Na petição inicial, o autor tinha deduzido o pedido de condenação da ré no pagamento da quantia de €105.000,00 a título de danos patrimoniais futuros.
Em requerimento datado de 6 de março de 2023 o autor veio reduzir este pedido para o valor de €78.823,80.
Ora, se é certo que o autor já havia reduzido este pedido, também é certo que o cálculo do dano patrimonial futuro, na vertente dos lucros cessantes, sempre teria de ser feito, atendendo ao pedido de reembolso deduzido pela Caixa Geral de Aposentações.
Assim, embora formalmente, este segmento pudesse estar inserido na parte da sentença que aprecia o pedido formulado pela Caixa Geral de Aposentações, o mesmo não é despiciendo, como mais abaixo se verá.
3. Redução do pagamento de pensões efetuadas pela Caixa Geral de Aposentações ao autor  ao valor dos danos patrimoniais futuros, nomeadamente valores não recebidos a título de pensões pagas pela CGA, desde março de 2018 (data em que foi considerado incapaz para o serviço operacional e quantificada a sua incapacidade pela CGA) até julho de 2022 (data em que a pensão passou a ser paga ao Autor, por entrada em vigor da Lei 19/2021 de 08 de abril, que não atribuiu efeitos retroativos de natureza pecuniária), num total de 58 meses  (conclusões P a S).
Alega o autor que a ré … deverá ressarcir a Caixa Geral de Aposentações de todas as quantias que vier a pagar ao Autor e, consequentemente pagar ao autor todos os danos sofridos e que não foram ressarcidos, nomeadamente as pensões que deveria ter recebido e não recebeu, porquanto a alteração legislativa foi expressa ao afirmar que a sua entrada em vigor era sem efeitos retroativos de natureza pecuniária, ou seja:
- Ano de 2018 (março a dezembro + 2 subsídios), 12 meses x 430,02 € = 5.160,24 €;
- Ano de 2019 (janeiro a dezembro + 2 subsídios), 14 meses x 436,90 € = 6.116,60 €;
- Ano de 2020 (janeiro a dezembro + 2 subsídios), 14 meses x 436,90 € = 6.116,60 €;
- Ano de 2021 (janeiro a dezembro + 2 subsídios), 14 meses x 436,90 € = 6.116,60 €;
- Ano de 2022 (janeiro a junho), 6 meses x 444,36 € = 2.666,16 €.

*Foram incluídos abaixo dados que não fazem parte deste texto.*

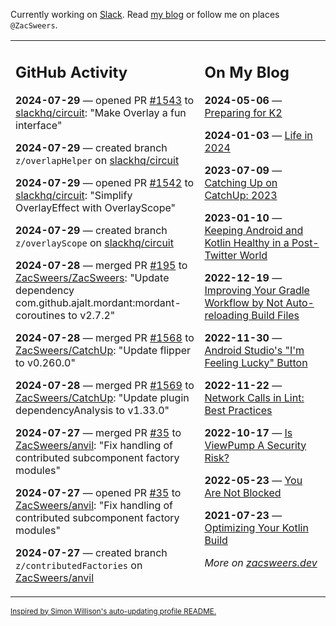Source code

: Currently working on [Slack](https://slack.com/). Read [my blog](https://zacsweers.dev/) or follow me on places `@ZacSweers`.

<table><tr><td valign="top" width="60%">

## GitHub Activity
<!-- githubActivity starts -->
**2024-07-29** — opened PR [#1543](https://github.com/slackhq/circuit/pull/1543) to [slackhq/circuit](https://github.com/slackhq/circuit): "Make Overlay a fun interface"

**2024-07-29** — created branch `z/overlapHelper` on [slackhq/circuit](https://github.com/slackhq/circuit)

**2024-07-29** — opened PR [#1542](https://github.com/slackhq/circuit/pull/1542) to [slackhq/circuit](https://github.com/slackhq/circuit): "Simplify OverlayEffect with OverlayScope"

**2024-07-29** — created branch `z/overlayScope` on [slackhq/circuit](https://github.com/slackhq/circuit)

**2024-07-28** — merged PR [#195](https://github.com/ZacSweers/ZacSweers/pull/195) to [ZacSweers/ZacSweers](https://github.com/ZacSweers/ZacSweers): "Update dependency com.github.ajalt.mordant:mordant-coroutines to v2.7.2"

**2024-07-28** — merged PR [#1568](https://github.com/ZacSweers/CatchUp/pull/1568) to [ZacSweers/CatchUp](https://github.com/ZacSweers/CatchUp): "Update flipper to v0.260.0"

**2024-07-28** — merged PR [#1569](https://github.com/ZacSweers/CatchUp/pull/1569) to [ZacSweers/CatchUp](https://github.com/ZacSweers/CatchUp): "Update plugin dependencyAnalysis to v1.33.0"

**2024-07-27** — merged PR [#35](https://github.com/ZacSweers/anvil/pull/35) to [ZacSweers/anvil](https://github.com/ZacSweers/anvil): "Fix handling of contributed subcomponent factory modules"

**2024-07-27** — opened PR [#35](https://github.com/ZacSweers/anvil/pull/35) to [ZacSweers/anvil](https://github.com/ZacSweers/anvil): "Fix handling of contributed subcomponent factory modules"

**2024-07-27** — created branch `z/contributedFactories` on [ZacSweers/anvil](https://github.com/ZacSweers/anvil)
<!-- githubActivity ends -->
</td><td valign="top" width="40%">

## On My Blog
<!-- blog starts -->
**2024-05-06** — [Preparing for K2](https://www.zacsweers.dev/preparing-for-k2/)

**2024-01-03** — [Life in 2024](https://www.zacsweers.dev/life-in-2024/)

**2023-07-09** — [Catching Up on CatchUp: 2023](https://www.zacsweers.dev/catching-up-on-catchup-2023/)

**2023-01-10** — [Keeping Android and Kotlin Healthy in a Post-Twitter World](https://www.zacsweers.dev/keeping-android-healthy/)

**2022-12-19** — [Improving Your Gradle Workflow by Not Auto-reloading Build Files](https://www.zacsweers.dev/improving-your-workflow-by-not-auto-reloading-build-files/)

**2022-11-30** — [Android Studio's "I'm Feeling Lucky" Button](https://www.zacsweers.dev/android-studios-im-feeling-lucky-button/)

**2022-11-22** — [Network Calls in Lint: Best Practices](https://www.zacsweers.dev/network-calls-in-lint-best-practices/)

**2022-10-17** — [Is ViewPump A Security Risk?](https://www.zacsweers.dev/is-viewpump-a-security-risk/)

**2022-05-23** — [You Are Not Blocked](https://www.zacsweers.dev/you-are-not-blocked/)

**2021-07-23** — [Optimizing Your Kotlin Build](https://www.zacsweers.dev/optimizing-your-kotlin-build/)
<!-- blog ends -->
_More on [zacsweers.dev](https://zacsweers.dev/)_
</td></tr></table>

<sub><a href="https://simonwillison.net/2020/Jul/10/self-updating-profile-readme/">Inspired by Simon Willison's auto-updating profile README.</a></sub>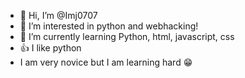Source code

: - 👋 Hi, I’m @Imj0707
- 👀 I’m interested in python and webhacking!
- 🌱 I’m currently learning Python, html, javascript, css
- 👍 I like python
- I am very novice but I am learning hard 😁
<!---
Imj0707/Imj0707 is a ✨ special ✨ repository because its `README.md` (this file) appears on your GitHub profile.
You can click the Preview link to take a look at your changes.
--->
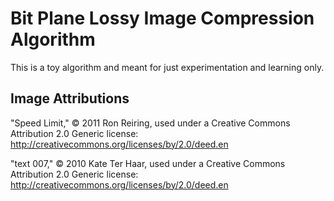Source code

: Bit Plane Lossy Image Compression Algorithm
===========================================

This is a toy algorithm and meant for just experimentation and learning only.


Image Attributions
------------------
"Speed Limit," © 2011 Ron Reiring, used under a Creative Commons Attribution 2.0 Generic license: http://creativecommons.org/licenses/by/2.0/deed.en

"text 007," © 2010 Kate Ter Haar, used under a Creative Commons Attribution 2.0 Generic license: http://creativecommons.org/licenses/by/2.0/deed.en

Tudo, num total de 26.176,20.
Sustenta o autor que ao ter escolhido receber o dano patrimonial futuro por parte da Caixa Geral de Aposentações, não pode ficar prejudicado por uma lei que veio a ser alterada,  e por isso deve a ré ser condenada a pagar-lhe a quantia de €26.176,20, a título de pensões correspondentes a 58 meses e verificada a incapacidade pela Caixa Geral de Aposentações de 35%.
Analisemos.
Não tem razão o autor. A indemnização global fixada no processo refere-se a todo o período de incapacidade passada e futura e por isso o autor não tem direito a receber qualquer outra quantia relativamente ao período que indica.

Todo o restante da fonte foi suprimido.